*** Opening of TASK INPUT ***
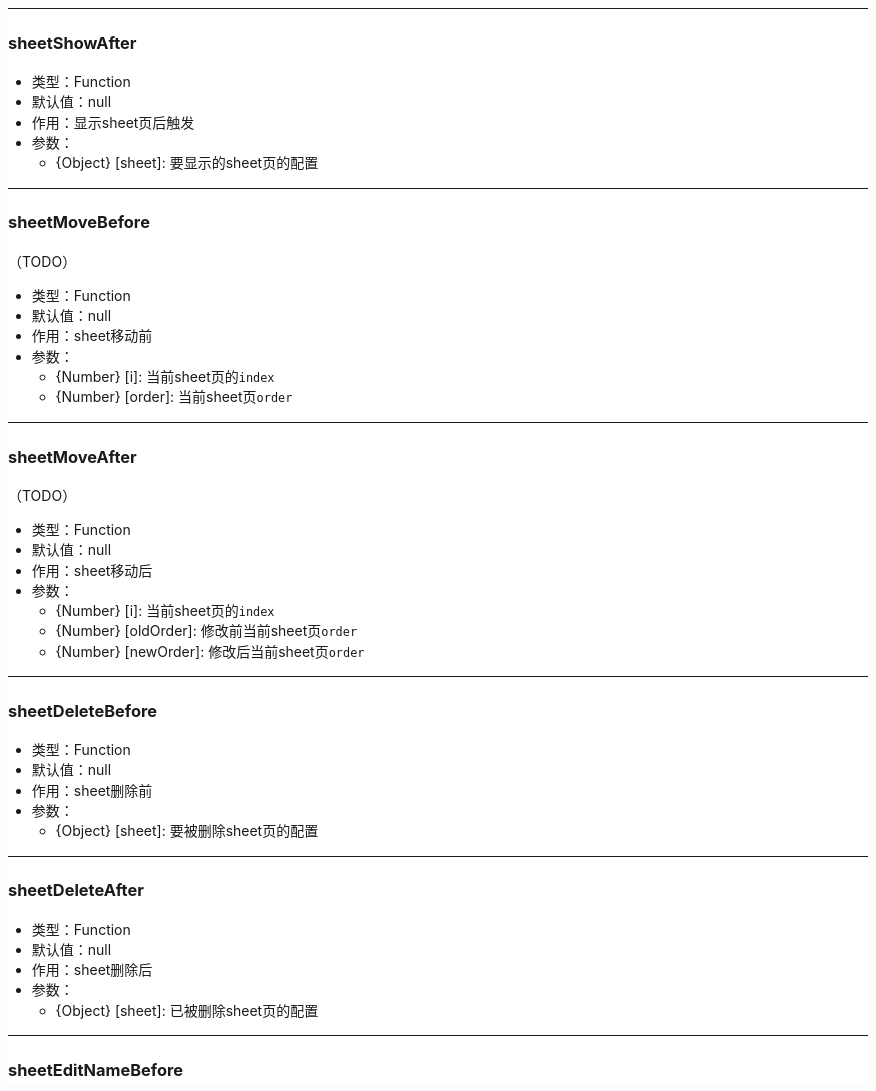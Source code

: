 ------------
### sheetShowAfter

- 类型：Function
- 默认值：null
- 作用：显示sheet页后触发
- 参数：
	- {Object} [sheet]: 要显示的sheet页的配置

------------
### sheetMoveBefore
（TODO）
- 类型：Function
- 默认值：null
- 作用：sheet移动前
- 参数：
	- {Number} [i]: 当前sheet页的`index`
	- {Number} [order]: 当前sheet页`order`

------------
### sheetMoveAfter
（TODO）
- 类型：Function
- 默认值：null
- 作用：sheet移动后
- 参数：
	- {Number} [i]: 当前sheet页的`index`
	- {Number} [oldOrder]: 修改前当前sheet页`order`
	- {Number} [newOrder]: 修改后当前sheet页`order`

------------
### sheetDeleteBefore

- 类型：Function
- 默认值：null
- 作用：sheet删除前
- 参数：
	- {Object} [sheet]: 要被删除sheet页的配置

------------
### sheetDeleteAfter

- 类型：Function
- 默认值：null
- 作用：sheet删除后
- 参数：
	- {Object} [sheet]: 已被删除sheet页的配置

------------
### sheetEditNameBefore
*** Close of TASK INPUT ***
▸ WHAT IS REQUIRED:
Counting only lines with the word "Number" in them, say how many there are in the entries above, with no other words.

▸ EXERCISE ANSWER:
5